Da questa posizione, il massiccio della Maiella, la Montagna madre degli abruzzesi, appare in tutte le sue sfumature, impreziosendo il paesaggio da cartolina.
Territorio antico quello del borgo, che compare nell’anno 883 quando parte dell’abitato è detenuta dai Benedettini di Sant’Angelo di Galbanico (presso Loreto) nella Contea di Penne, con il nome di Civitas Quana e in seguito Aquana, interpretata come “città delle acque”, in qualche modo collegata direttamente o indirettamente con opere idrauliche, grosse cisterne, le cui tracce sono emerse sotto la piana di Colle Quinzio, e antichi acquedotti sotterranei di epoca romana rinvenuti anche fuori del suo territorio.
Il Castello, che in origine gravitò nell’orbita delle grandi abbazie vicine, fu sotto il controllo di due feudatari di “grido”: Sordello da Goito, poeta e trovatore, reso celebre dal ritratto che Dante Alighieri tracciò nei canti VI, VII e VIII del Purgatorio, che lo ebbe nel 1269 da Carlo I d’Angiò e, molto più tardi, i Leognani Fieramosca, la famiglia del famoso Ettore, il capitano che guidò l’esercito italiano nella Disfida di Barletta del 1503 contro le armate francesi.
Nel paese, oltre ad ammirare Palazzo Leognani Castriota, di costruzione settecentesca, non perdete la visita alla chiesa di Santa Maria delle Grazie, fondata dai Benedettini nella seconda metà del XII secolo, con un impianto romanico di matrice lombarda.
All’interno, trovate tre navate divise da pilastri in cotto, un interessante rilievo raffigurante un Santo databile al XII secolo, con le mani ritratte una con il palmo e l’altra con il dorso, un affresco che raffigura San Martino e la cappella gentilizia dedicata a San Rocco. Lungo il fianco sinistro della chiesa si eleva una massiccia torre campanaria, con la parte inferiore in pietra, del 1463, mentre quella superiore è del ‘700.

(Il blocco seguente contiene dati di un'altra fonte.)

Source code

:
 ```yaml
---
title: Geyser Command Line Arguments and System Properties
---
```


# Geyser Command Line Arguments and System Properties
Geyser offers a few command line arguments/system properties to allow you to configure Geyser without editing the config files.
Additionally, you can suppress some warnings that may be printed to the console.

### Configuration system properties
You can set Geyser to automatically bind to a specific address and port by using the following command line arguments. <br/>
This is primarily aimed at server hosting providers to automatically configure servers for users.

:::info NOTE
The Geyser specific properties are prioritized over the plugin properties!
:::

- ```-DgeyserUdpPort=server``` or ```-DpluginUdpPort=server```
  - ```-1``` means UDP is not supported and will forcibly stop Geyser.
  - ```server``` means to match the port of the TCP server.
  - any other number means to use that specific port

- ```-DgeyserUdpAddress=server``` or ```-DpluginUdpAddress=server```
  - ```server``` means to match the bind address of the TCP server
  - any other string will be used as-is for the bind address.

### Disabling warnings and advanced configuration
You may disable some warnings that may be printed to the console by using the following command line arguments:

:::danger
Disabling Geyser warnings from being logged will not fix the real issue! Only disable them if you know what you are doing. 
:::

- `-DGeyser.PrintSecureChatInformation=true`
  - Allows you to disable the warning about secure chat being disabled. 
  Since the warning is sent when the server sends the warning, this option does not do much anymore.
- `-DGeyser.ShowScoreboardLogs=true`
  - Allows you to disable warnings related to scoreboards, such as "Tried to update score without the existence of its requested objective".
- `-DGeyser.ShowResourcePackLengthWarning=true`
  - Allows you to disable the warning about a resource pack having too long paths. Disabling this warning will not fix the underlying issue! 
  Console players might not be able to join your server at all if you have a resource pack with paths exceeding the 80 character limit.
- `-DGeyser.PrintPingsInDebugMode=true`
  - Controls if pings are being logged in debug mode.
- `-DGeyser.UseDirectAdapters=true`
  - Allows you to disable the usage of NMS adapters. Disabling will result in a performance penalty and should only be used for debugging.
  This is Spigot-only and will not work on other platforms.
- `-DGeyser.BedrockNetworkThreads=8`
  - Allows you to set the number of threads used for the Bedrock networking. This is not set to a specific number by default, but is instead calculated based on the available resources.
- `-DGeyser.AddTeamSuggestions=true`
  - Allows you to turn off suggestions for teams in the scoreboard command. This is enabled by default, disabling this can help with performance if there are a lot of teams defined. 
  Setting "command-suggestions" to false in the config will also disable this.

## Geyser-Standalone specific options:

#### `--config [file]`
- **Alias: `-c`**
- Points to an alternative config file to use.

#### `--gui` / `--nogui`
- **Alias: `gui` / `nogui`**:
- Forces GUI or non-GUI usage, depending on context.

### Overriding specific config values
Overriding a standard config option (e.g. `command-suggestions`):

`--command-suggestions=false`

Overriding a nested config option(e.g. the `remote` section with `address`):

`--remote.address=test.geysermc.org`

Dall’adiacente belvedere, buttate gli occhi sull’infinito panorama che mette a nudo gli Appennini, in forma smagliante, tutti per voi.

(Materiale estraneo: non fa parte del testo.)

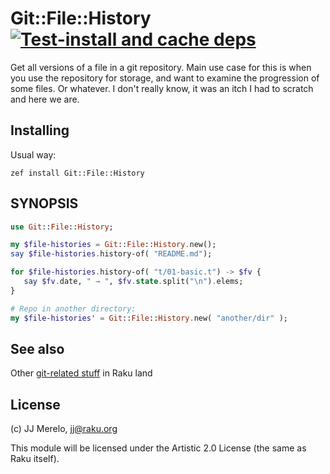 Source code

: # Git::File::History [![Test-install and cache deps](https://github.com/JJ/raku-git-file-history/actions/workflows/test.yaml/badge.svg)](https://github.com/JJ/raku-git-file-history/actions/workflows/test.yaml)

Get all versions of a file in a git repository. Main use case for this is 
when you use the repository for storage, and want to examine the progression 
of some files. Or whatever. I don't really know, it was an itch I had to 
scratch and here we are.

## Installing

Usual way:

    zef install Git::File::History

## SYNOPSIS

```raku
use Git::File::History;

my $file-histories = Git::File::History.new();
say $file-histories.history-of( "README.md");

for $file-histories.history-of( "t/01-basic.t") -> $fv {
   say $fv.date, " → ", $fv.state.split("\n").elems;
}

# Repo in another directory:
my $file-histories' = Git::File::History.new( "another/dir" );
```

## See also

Other [git-related stuff](https://raku.land/?q=git) in Raku land

## License

(c) JJ Merelo, jj@raku.org

This module will be licensed under the Artistic 2.0 License (the same as Raku itself).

Siete in terra di arrosticini, che la tradizione fa risalire proprio nella provincia di Pescara, a Villa Celiera, quindi vi spetta un traboccante piatto di deliziosi tocchetti di carne di pecora arrostiti, le cosiddette “rustelle”.

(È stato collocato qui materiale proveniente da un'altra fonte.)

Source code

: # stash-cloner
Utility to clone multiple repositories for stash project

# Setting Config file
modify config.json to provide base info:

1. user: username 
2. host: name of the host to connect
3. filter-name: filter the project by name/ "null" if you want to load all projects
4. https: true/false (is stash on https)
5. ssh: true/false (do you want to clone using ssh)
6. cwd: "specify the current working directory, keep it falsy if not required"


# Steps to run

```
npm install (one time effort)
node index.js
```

Siete anche in terra di maccheroni alla chitarra, il cui strumento per realizzarli arriva dalla provincia di Chieti (San Martino sulla Marrucina), ideato dai “setacciari” del territorio (che andavano di casa in casa ad aggiustare gli attrezzi della civiltà contadina) grazie all’introduzione in Italia del filo d’acciaio o acciaioso, diffuso dai tedeschi. Il suo scopo era semplice: rendere più facile alle massaie il taglio esatto delle “tajarelle”.
Assaggiateli conditi con ragù di carne e ringraziate quegli artigiani, grandi lavoratori.